At import time, links to other spaces also often exist, and resolving links we can resolve at import time is useful too.
We therefore provide interfaces to query the wiki for Confluence things. Best is to have a look at the Javadoc, but in short:
- ConfluencePageIdResolver defines a getDocumentById(long id) method to find a document using its Confluence id
- ConfluencePageTitleResolver defines a getDocumentByTitle(String spaceKey, String title) method to find a document using its Confluence space key and Confluence page title
- ConfluenceSpaceKeyResolver defines a getSpaceByKey(String spaceKey) method to find where a Confluence space was imported and returns a reference of type EntityType.SPACE
- ConfluenceSpaceResolver defines two methods:
- getSpace(EntityReference reference) return the root of the Confluence space which the given document belongs to
- getSpaceKey(EntityReference reference) returns the Confluence space key of the space in which the given document lives
The default implementation of each of these interfaces loops over the all the available implementations and stops as soon as one finds a result.

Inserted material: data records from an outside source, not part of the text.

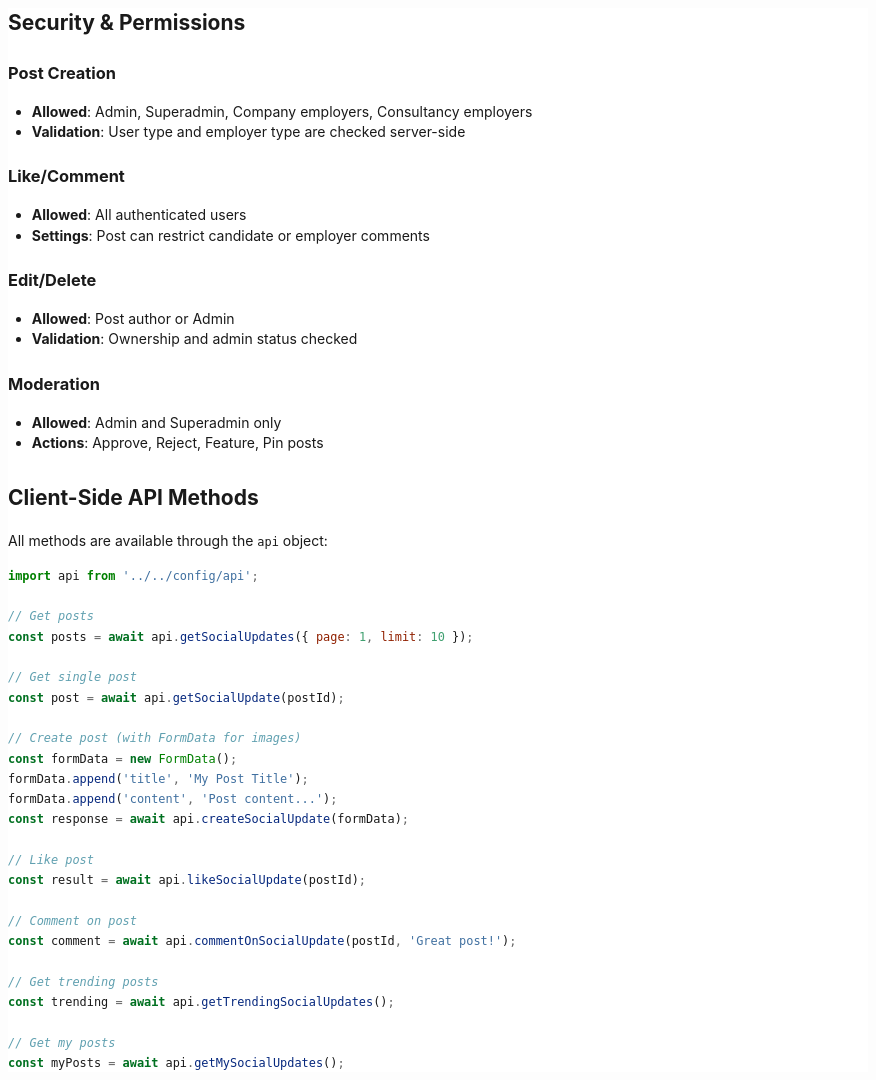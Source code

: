 ## Security & Permissions

### Post Creation
- **Allowed**: Admin, Superadmin, Company employers, Consultancy employers
- **Validation**: User type and employer type are checked server-side

### Like/Comment
- **Allowed**: All authenticated users
- **Settings**: Post can restrict candidate or employer comments

### Edit/Delete
- **Allowed**: Post author or Admin
- **Validation**: Ownership and admin status checked

### Moderation
- **Allowed**: Admin and Superadmin only
- **Actions**: Approve, Reject, Feature, Pin posts

## Client-Side API Methods

All methods are available through the `api` object:

```javascript
import api from '../../config/api';

// Get posts
const posts = await api.getSocialUpdates({ page: 1, limit: 10 });

// Get single post
const post = await api.getSocialUpdate(postId);

// Create post (with FormData for images)
const formData = new FormData();
formData.append('title', 'My Post Title');
formData.append('content', 'Post content...');
const response = await api.createSocialUpdate(formData);

// Like post
const result = await api.likeSocialUpdate(postId);

// Comment on post
const comment = await api.commentOnSocialUpdate(postId, 'Great post!');

// Get trending posts
const trending = await api.getTrendingSocialUpdates();

// Get my posts
const myPosts = await api.getMySocialUpdates();
```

An implementation for all these interfaces relying on Confluence.Code.ConfluencePageClass is provided. These objects are, by default, available for each document imported using Confluence XML (but this can be disabled). They store important information like the page id, the space key and the title of documents coming from Confluence.
This means that by default, you should be fully able to inject these interfaces as components in your own components and query the wiki and expect this to work.
Confluence URL conversion
At import time, Confluence XML goes out of it way to convert Confluence absolute URLs to proper XWiki references.
Like confluence resolvers, this is extensible and outside code can provide URL converters by implementing ConfluenceURLConverter. Confluence XML provides a convenient base class for doing this, AbstractConfluenceURLConverter.
A URL converter implements the convertURL method that takes a strings, and return the corresponding resource reference, or null if the converter does not know how to convert this URL. The default implement loops over all the available converters and stops as soon as one can convert the URL. Confluence XML comes with a converter that converts the widespread standard Confluence URLs.
Macro converters can use ConfluenceURLConverter to convert URL. They need to make sure to handle the null case when the URL could not be converted, so as to not fortuitously drop the URL.